It would seem that financial backers are turned off by past drug failures that are brain injury specific – strokes, brain illnesses and brain trauma. Harry Tracy who runs NI Research, a neurological focused consulting firm, cites 50 stroke drugs that failed over the past 10 years. Tracy says that this is because of the difficulty in conducting clinical trials as there are a variety of reactions to not only the drugs but the injuries themselves.
This lack of ready progress, high cost and level of complexity discourages potential investors from TBI research, which detrimentally effects millions every year. Larry Glass, CEO ofNeuren Pharmaceuticals Ltd. says that TBI is second only to hemorrhage as a cause of death for soldiers serving in Iraq and Afghanistan.

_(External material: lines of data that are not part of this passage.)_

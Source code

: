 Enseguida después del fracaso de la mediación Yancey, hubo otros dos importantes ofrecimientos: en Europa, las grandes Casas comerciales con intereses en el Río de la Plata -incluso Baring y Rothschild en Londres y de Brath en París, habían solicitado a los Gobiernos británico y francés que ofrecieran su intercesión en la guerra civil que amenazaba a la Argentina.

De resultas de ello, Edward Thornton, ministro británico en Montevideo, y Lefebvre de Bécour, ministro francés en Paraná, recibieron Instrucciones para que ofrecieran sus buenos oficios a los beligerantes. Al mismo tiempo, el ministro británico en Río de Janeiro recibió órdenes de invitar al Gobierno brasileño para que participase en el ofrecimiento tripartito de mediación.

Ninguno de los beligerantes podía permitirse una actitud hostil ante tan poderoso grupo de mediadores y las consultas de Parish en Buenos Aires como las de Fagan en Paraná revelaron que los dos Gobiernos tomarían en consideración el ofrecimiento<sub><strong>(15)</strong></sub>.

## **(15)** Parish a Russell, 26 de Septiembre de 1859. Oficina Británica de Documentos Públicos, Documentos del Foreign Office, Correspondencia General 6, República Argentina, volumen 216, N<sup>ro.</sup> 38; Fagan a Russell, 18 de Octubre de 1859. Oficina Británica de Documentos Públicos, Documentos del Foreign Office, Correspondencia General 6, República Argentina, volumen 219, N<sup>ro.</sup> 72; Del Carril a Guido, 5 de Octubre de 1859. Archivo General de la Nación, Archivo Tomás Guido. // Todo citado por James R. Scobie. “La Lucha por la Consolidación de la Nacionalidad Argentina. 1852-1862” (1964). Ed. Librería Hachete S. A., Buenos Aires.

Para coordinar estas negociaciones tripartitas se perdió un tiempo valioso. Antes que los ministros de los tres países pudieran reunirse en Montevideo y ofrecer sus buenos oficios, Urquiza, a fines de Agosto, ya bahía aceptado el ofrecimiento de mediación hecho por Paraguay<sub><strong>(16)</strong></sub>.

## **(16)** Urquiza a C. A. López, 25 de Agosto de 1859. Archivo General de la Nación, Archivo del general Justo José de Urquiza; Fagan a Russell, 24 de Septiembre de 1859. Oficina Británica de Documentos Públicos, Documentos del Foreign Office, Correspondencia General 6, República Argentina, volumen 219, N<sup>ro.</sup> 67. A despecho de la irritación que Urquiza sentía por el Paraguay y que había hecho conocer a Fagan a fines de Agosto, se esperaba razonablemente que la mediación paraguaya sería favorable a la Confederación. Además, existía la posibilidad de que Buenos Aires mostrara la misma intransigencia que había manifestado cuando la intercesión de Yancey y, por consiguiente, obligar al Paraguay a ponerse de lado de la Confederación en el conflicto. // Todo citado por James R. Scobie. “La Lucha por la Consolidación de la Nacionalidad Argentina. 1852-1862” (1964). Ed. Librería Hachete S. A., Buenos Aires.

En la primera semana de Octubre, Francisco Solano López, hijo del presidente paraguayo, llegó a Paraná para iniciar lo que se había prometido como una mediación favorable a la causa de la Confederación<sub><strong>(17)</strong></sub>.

Glass believes that while there are initial complications and expenses involved, “the potential for returns are phenomenal” which is why his company is partnering with the U.S. Army to develop the drug NNZ-2566. This drug will hopefully work to prevent secondary damage to brain cells, reducing the degree of damage sustained by the initial TBI.
There is hope – in May lawmakers introduced a bill intended to add $75 million to the annual amount of federal TBI research funding. Not a significant amount when compared to the need, this money will still benefit some areas of vital development and research, perhaps providing the little bit extra needed for some lab to come up with the next wonder drug.

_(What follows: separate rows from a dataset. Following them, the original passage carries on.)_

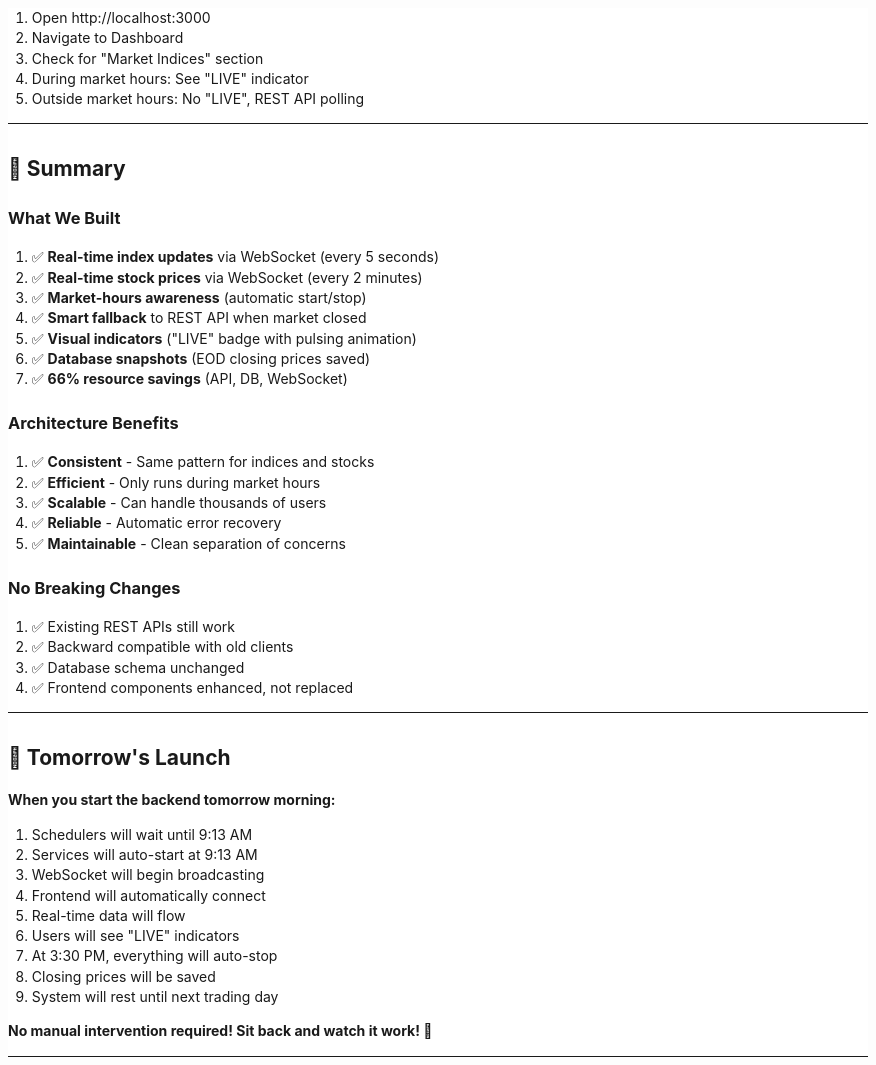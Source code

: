 1. Open http://localhost:3000
2. Navigate to Dashboard
3. Check for "Market Indices" section
4. During market hours: See "LIVE" indicator
5. Outside market hours: No "LIVE", REST API polling

---

## 🎉 Summary

### What We Built

1. ✅ **Real-time index updates** via WebSocket (every 5 seconds)
2. ✅ **Real-time stock prices** via WebSocket (every 2 minutes)
3. ✅ **Market-hours awareness** (automatic start/stop)
4. ✅ **Smart fallback** to REST API when market closed
5. ✅ **Visual indicators** ("LIVE" badge with pulsing animation)
6. ✅ **Database snapshots** (EOD closing prices saved)
7. ✅ **66% resource savings** (API, DB, WebSocket)

### Architecture Benefits

1. ✅ **Consistent** - Same pattern for indices and stocks
2. ✅ **Efficient** - Only runs during market hours
3. ✅ **Scalable** - Can handle thousands of users
4. ✅ **Reliable** - Automatic error recovery
5. ✅ **Maintainable** - Clean separation of concerns

### No Breaking Changes

1. ✅ Existing REST APIs still work
2. ✅ Backward compatible with old clients
3. ✅ Database schema unchanged
4. ✅ Frontend components enhanced, not replaced

---

## 🚀 Tomorrow's Launch

**When you start the backend tomorrow morning:**

1. Schedulers will wait until 9:13 AM
2. Services will auto-start at 9:13 AM
3. WebSocket will begin broadcasting
4. Frontend will automatically connect
5. Real-time data will flow
6. Users will see "LIVE" indicators
7. At 3:30 PM, everything will auto-stop
8. Closing prices will be saved
9. System will rest until next trading day

**No manual intervention required! Sit back and watch it work! 🎊**

---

Young points out another potential avenue that companies can explore to advance their pharmaceuticals, “to exploit the crossover between orphan disorders.” By doing this, firms are able to work on two or more diseases at once, using their common elements to hopefully find potential cures for both. An example of this is Huntington’s disease and Alzheimer’sdisease. Both diseases share a common pathological hallmark that can potentially be treated with the same drug.
It’s frustrating to see pharmaceutical companies pursuing drugs that target the wealthy such as those for erectile dysfunction and longevity, while ignoring research into topics that affect millions who don’t have bottomless pockets. We can keep our fingers crossed that something with a significant profit potential is developed that can also benefit TBIs.